Respondents Counsel also argued in the alternative that, in the event that the Court should find that there has been non-compliance with the Rules of Court, that the Court should condone the con-compliance in terms of High Court Rule 59.
Notwithstanding anything contained in these Rules the Court shall always have discretion, if it considers it to be in the interests of justice, to condone any proceedings in which the provisions of these rules are not followed.
He further pointed out that the Applicant served the Rescission Application at the offices of the Respondents Counsel, and not on the 1st Respondent himself and as such was indicative of the fact that he recognized him as having been duly instructed. He asked that
Applicant be estopped from raising this point of law. He further asked the Court to accept the intention to oppose also on the ground that the Respondents counsel has deposed to the opposing affidavit to show his intention to oppose the matter.
In reply Applicants Counsel submitted that the present Application could not be considered to be a continuing Application but a fresh Application. He said he only served the papers on Respondents Counsels offices because his name appeared on the originating Application sought to be rescinded. That he has not condoned the irregularity as he has raised it in the alternative. He further argued that for condonation of the irregularity, the Respondents Counsel ought to have formally applied for condonation so that it could be opposed if necessary.
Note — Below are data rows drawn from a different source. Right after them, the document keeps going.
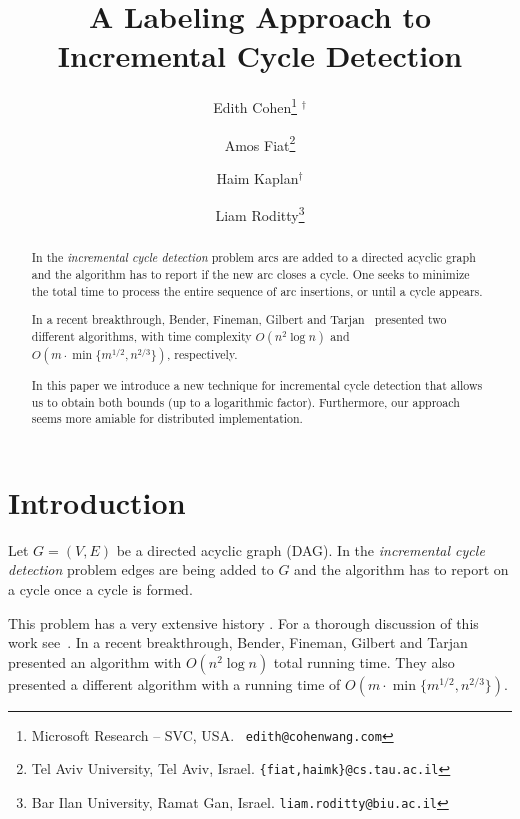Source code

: \documentclass[11pt]{article}
\theoremstyle{plain}
\theoremstyle{definition}
\theoremstyle{remark}
\numberwithin{equation}{section}
\begin{document}
\title{A Labeling Approach to Incremental Cycle Detection}

\author{Edith Cohen\thanks{Microsoft Research -- SVC, USA. {\tt
      edith@cohenwang.com}} $^\dagger$  \and Amos Fiat\thanks{Tel Aviv
    University, Tel Aviv, Israel. {\tt  \{fiat,haimk\}@cs.tau.ac.il}}
\and Haim Kaplan$^\dagger$ \and Liam
Roditty\thanks{Bar Ilan University, Ramat Gan, Israel. {\tt liam.roditty@biu.ac.il}}}

\maketitle

\begin{abstract}
In the \emph{incremental cycle detection} problem arcs are added to
a directed acyclic graph and the algorithm has to report if the new
arc closes a cycle. One seeks to minimize the total time to process
the entire sequence of arc insertions, or until a cycle appears.

In a recent breakthrough, Bender, Fineman, Gilbert and
Tarjan~\cite{BeFiGiTa11} presented two different algorithms, with
time complexity  $O(n^2 \log n)$ and $O(m \cdot \min \{ m^{1/2},
n^{2/3} \})$, respectively.

In this paper we introduce a new technique for incremental cycle
detection that allows us to obtain both bounds (up to a logarithmic
factor). Furthermore, our approach seems more amiable for
distributed implementation.
\end{abstract}\textbf{}

\thispagestyle{empty}

\newpage
\setcounter{page}{1}


\section{Introduction}


Let $G=(V,E)$ be a directed acyclic graph (DAG). In the
\emph{incremental cycle detection} problem edges are being added to
$G$ and the algorithm has to report on a cycle once a cycle is
formed.

This problem has a very extensive history
\cite{AlpernHRSZ90,Marchetti-SpaccamelaNR96,PearceK06,KatrielB06,LiuC07,AjwaniFM08,AjwaniF10,DBLP:journals/corr/abs-0711-0251,HKMST:Talg12,BFG:SODA09}.
For a thorough discussion of this work see~\cite{HKMST:Talg12}.  In
a recent breakthrough, Bender, Fineman, Gilbert and
Tarjan~\cite{BeFiGiTa11} presented an algorithm with $O(n^2 \log n)$
total running time. They also presented a different algorithm with a
running time of $O(m \cdot \min \{ m^{1/2}, n^{2/3} \})$.
\end{document}
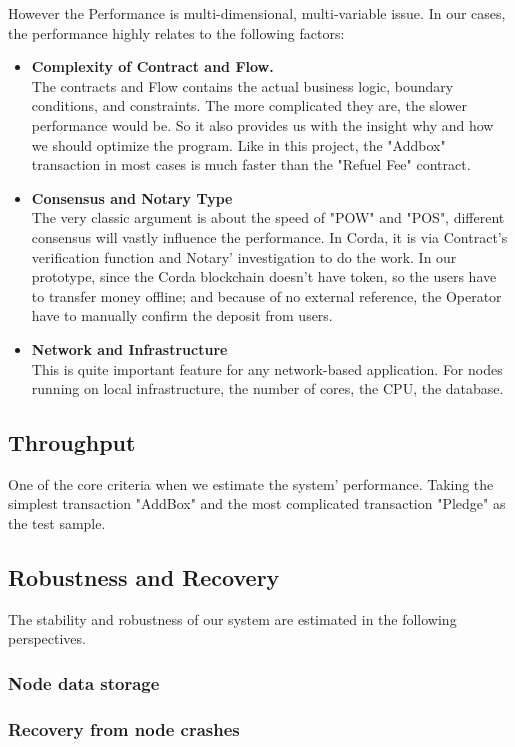 However the Performance is multi-dimensional, multi-variable issue. In our cases, the performance highly relates to the following factors:
\begin{itemize}
	\item \textbf{Complexity of Contract and Flow.}\\
		The contracts and Flow contains the actual business logic, boundary conditions, and constraints. The more complicated they are, the slower performance would be. So it also provides us with the insight why and how we should optimize the program. Like in this project, the "Addbox" transaction in most cases is much faster than the "Refuel Fee" contract.
    \item \textbf{Consensus and Notary Type}\\
        The very classic argument is about the speed of "POW" and "POS", different consensus will vastly influence the performance. In Corda, it is via Contract's verification function and Notary' investigation to do the work.
        In our prototype, since the Corda blockchain doesn't have token, so the users have to transfer money offline; and because of no external reference, the Operator have to manually confirm the deposit from users.
    \item \textbf{Network and Infrastructure}\\
		This is quite important feature for any network-based application. For nodes running on local infrastructure, the number of cores, the CPU, the database.
\end{itemize}
\subsection{Throughput}
One of the core criteria when we estimate the system' performance. Taking the simplest transaction "AddBox" and the most complicated transaction "Pledge" as the test sample.

\subsection{Robustness and Recovery}
The stability and robustness of our system are estimated in the following perspectives.
\subsubsection{Node data storage}

\subsubsection{Recovery from node crashes}


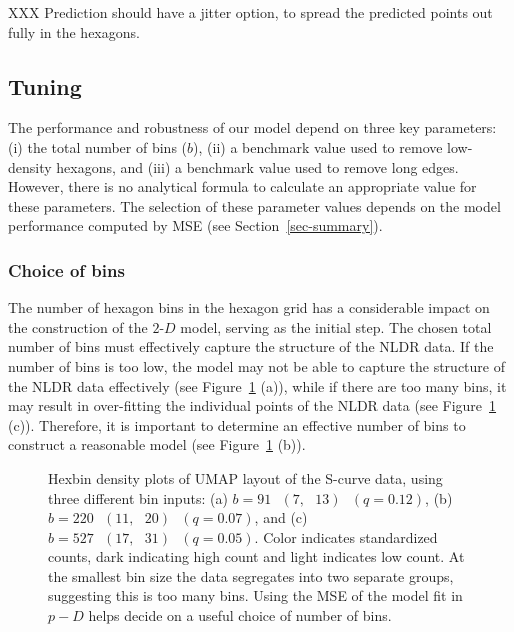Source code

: \documentclass[
  12pt]{article}
\newcommand\gD{$2\text{-}D$}
\begin{document}
XXX Prediction should have a jitter option, to spread the predicted
points out fully in the hexagons.

\subsection{Tuning}\label{tuning}

The performance and robustness of our model depend on three key
parameters: (i) the total number of bins (\(b\)), (ii) a benchmark value
used to remove low-density hexagons, and (iii) a benchmark value used to
remove long edges. However, there is no analytical formula to calculate
an appropriate value for these parameters. The selection of these
parameter values depends on the model performance computed by MSE (see
Section~\ref{sec-summary}).

\subsubsection{Choice of bins}\label{choice-of-bins}

The number of hexagon bins in the hexagon grid has a considerable impact
on the construction of the \gD{} model, serving as the initial step. The
chosen total number of bins must effectively capture the structure of
the NLDR data. If the number of bins is too low, the model may not be
able to capture the structure of the NLDR data effectively (see
Figure~\ref{fig-bins-scurve} (a)), while if there are too many bins, it
may result in over-fitting the individual points of the NLDR data (see
Figure~\ref{fig-bins-scurve} (c)). Therefore, it is important to
determine an effective number of bins to construct a reasonable model
(see Figure~\ref{fig-bins-scurve} (b)).

\begin{figure}[H]


\caption{\label{fig-bins-scurve}Hexbin density plots of UMAP layout of
the S-curve data, using three different bin inputs: (a)
\(b = 91 \text{ } (7, \text{ }13)  \text{ }(q = 0.12)\), (b)
\(b = 220 \text{ } (11, \text{ }20) \text{ }(q = 0.07)\), and (c)
\(b = 527 \text{ } (17, \text{ }31) \text{ }(q = 0.05)\). Color
indicates standardized counts, dark indicating high count and light
indicates low count. At the smallest bin size the data segregates into
two separate groups, suggesting this is too many bins. Using the MSE of
the model fit in \(p-D\) helps decide on a useful choice of number of
bins.}

\end{figure}%
\end{document}
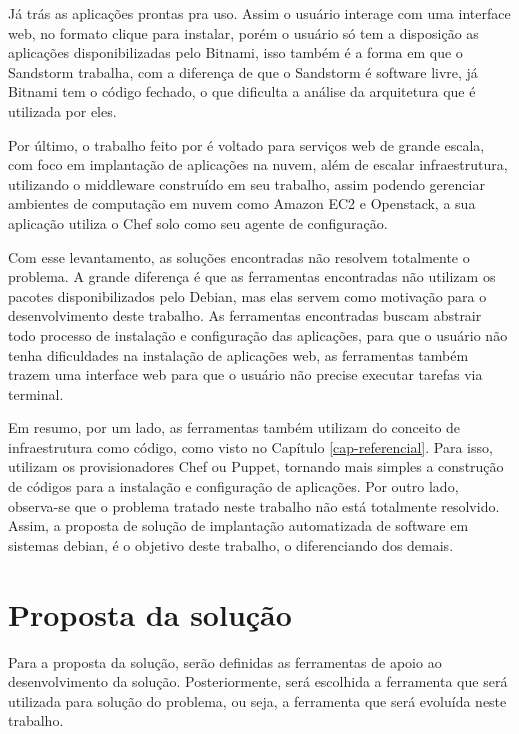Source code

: Já  trás as aplicações prontas pra uso. Assim o usuário interage com 
uma interface web, no formato clique para instalar, porém
o usuário só tem a disposição as aplicações disponibilizadas pelo Bitnami, isso
também é a forma em que o Sandstorm trabalha, com a diferença de que o Sandstorm é
software livre, já Bitnami tem o código fechado, o que dificulta a análise da arquitetura
que é utilizada por eles. 

Por último, o trabalho feito por  é voltado
para serviços web de grande escala, com foco em implantação de aplicações na
nuvem, além  de escalar infraestrutura, utilizando o middleware construído em seu trabalho, 
assim podendo gerenciar ambientes de computação em nuvem como Amazon EC2 e 
Openstack, a sua aplicação utiliza o Chef solo como seu agente de configuração.

Com esse levantamento, as soluções encontradas não resolvem totalmente
o problema. A grande diferença é que as ferramentas encontradas não utilizam os pacotes
disponibilizados pelo Debian, mas elas servem como motivação para o desenvolvimento
deste trabalho. As ferramentas encontradas buscam
abstrair todo processo de instalação e configuração das aplicações, para que o
usuário não tenha dificuldades na instalação de aplicações web, as ferramentas também
trazem uma interface web para que o usuário não precise executar tarefas via terminal.

Em resumo, por um lado, as ferramentas também utilizam do conceito de
infraestrutura como código, como visto no Capítulo \ref{cap-referencial}. Para
isso, utilizam os provisionadores Chef ou Puppet, tornando mais simples a
construção de códigos para a instalação e configuração de aplicações. Por outro lado, 
observa-se que o problema tratado neste trabalho não está totalmente resolvido. Assim, 
a proposta de solução de implantação automatizada de software em sistemas debian, 
é o objetivo deste trabalho, 
o diferenciando dos demais.

\section{Proposta da solução}
\label{section:construcao}

Para a proposta da solução, serão definidas as ferramentas
de apoio ao desenvolvimento da solução. Posteriormente, será escolhida a ferramenta
que será utilizada para solução do problema, ou seja, a ferramenta que será evoluída
neste trabalho.

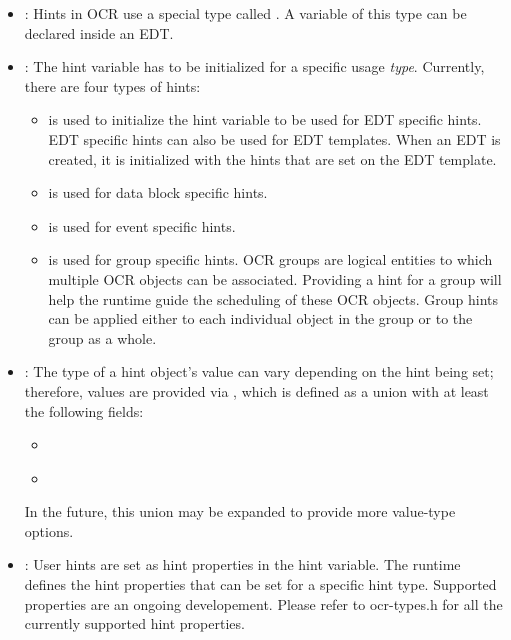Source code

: \begin{itemize}
\item \hypertarget{type_ocrHint_t}{}: Hints in OCR use a special
type called . A variable of this type can be declared inside an EDT.

\item \hypertarget{type_ocrHintType_t}{}: The hint variable
has to be initialized for a specific usage {\em type}. Currently, there are four
types of hints:
\begin{itemize}
\item {} is used to initialize the hint variable to be
used for EDT specific hints. EDT specific hints can also be used for EDT
templates. When an EDT is created, it is initialized with the hints that are
set on the EDT template.
\item {} is used for data block specific hints.
\item {} is used for event specific hints.
\item {} is used for group specific hints.
OCR groups are logical entities to which multiple OCR objects can be associated.
Providing a hint for a group will help the runtime guide the scheduling of these
OCR objects. Group hints can be applied either to each individual object in the
group or to the group as a whole.
\end{itemize}

\item \hypertarget{type_ocrHintVal_t}{}: The type of a hint object's
  value can vary depending on the hint being set; therefore, values are provided via
  , which is defined as a union with at least the following fields:
\begin{itemize}
\item \hyperlink{type_s64}{}
\item \hyperlink{type_ocrGuid_t}{}
\end{itemize}
In the future, this union may be expanded to provide more value-type options.

\item \hypertarget{type_ocrHintProp_t}{}: User hints are
set as hint properties in the hint variable. The runtime defines the hint
properties that can be set for a specific hint type. Supported properties are
an ongoing developement. Please refer to ocr-types.h for all the currently
supported hint properties.
\end{itemize}

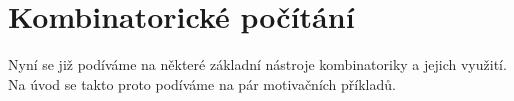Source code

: \chapter{Kombinatorické počítání}

Nyní se již podíváme na některé základní nástroje kombinatoriky a jejich využití. Na úvod se takto proto podíváme na pár motivačních příkladů.


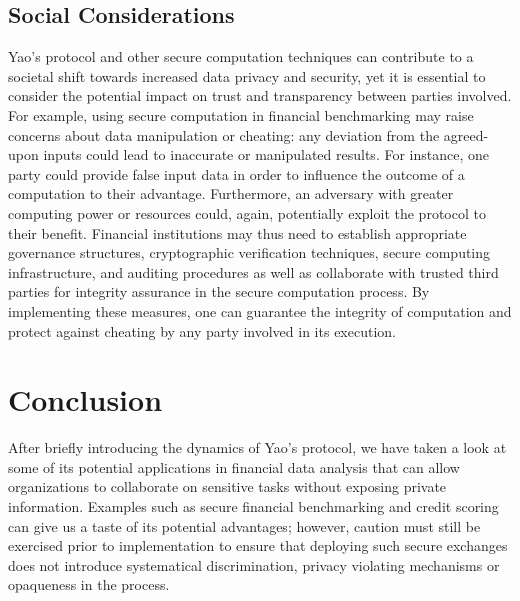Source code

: \documentclass[12pt]{article}
\begin{document}
\subsection{Social Considerations}

Yao's protocol and other secure computation techniques can contribute to a societal shift towards increased data privacy and security, yet it is essential to consider the potential impact on trust and transparency between parties involved. For example, using secure computation in financial benchmarking may raise concerns about data manipulation or cheating: any deviation from the agreed-upon inputs could lead to inaccurate or manipulated results. For instance, one party could provide false input data in order to influence the outcome of a computation to their advantage. Furthermore, an adversary with greater computing power or resources could, again, potentially exploit the protocol to their benefit. Financial institutions may thus need to establish appropriate governance structures, cryptographic verification techniques, secure computing infrastructure, and auditing procedures as well as collaborate with trusted third parties for integrity assurance in the secure computation process. By implementing these measures, one can guarantee the integrity of computation and protect against cheating by any party involved in its execution.

\section{Conclusion}\label{sec:conclusions}

After briefly introducing the dynamics of Yao's protocol, we have taken a look at some of its potential applications in financial data analysis that can allow organizations to collaborate on sensitive tasks without exposing private information. Examples such as secure financial benchmarking and credit scoring can give us a taste of its potential advantages; however, caution must still be exercised prior to implementation to ensure that deploying such secure exchanges does not introduce systematical discrimination, privacy violating mechanisms or opaqueness in the process.



\end{document}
True enough, a rescission Application would always be a result of a former Application where the Court would have granted judgment; it would not just come on its own. A Rescission Application would therefore come as a separate Application requiring a fresh mandate. Counsel ought to have thus indicated in his address the Attorney who instructed him afresh.
It might be that Counsel as an Advocate had been given instructions directly by his client as might be the practice, but the law is very clear that an Advocate has to be instructed by an Attorney, and thus has to be clear from the papers filed.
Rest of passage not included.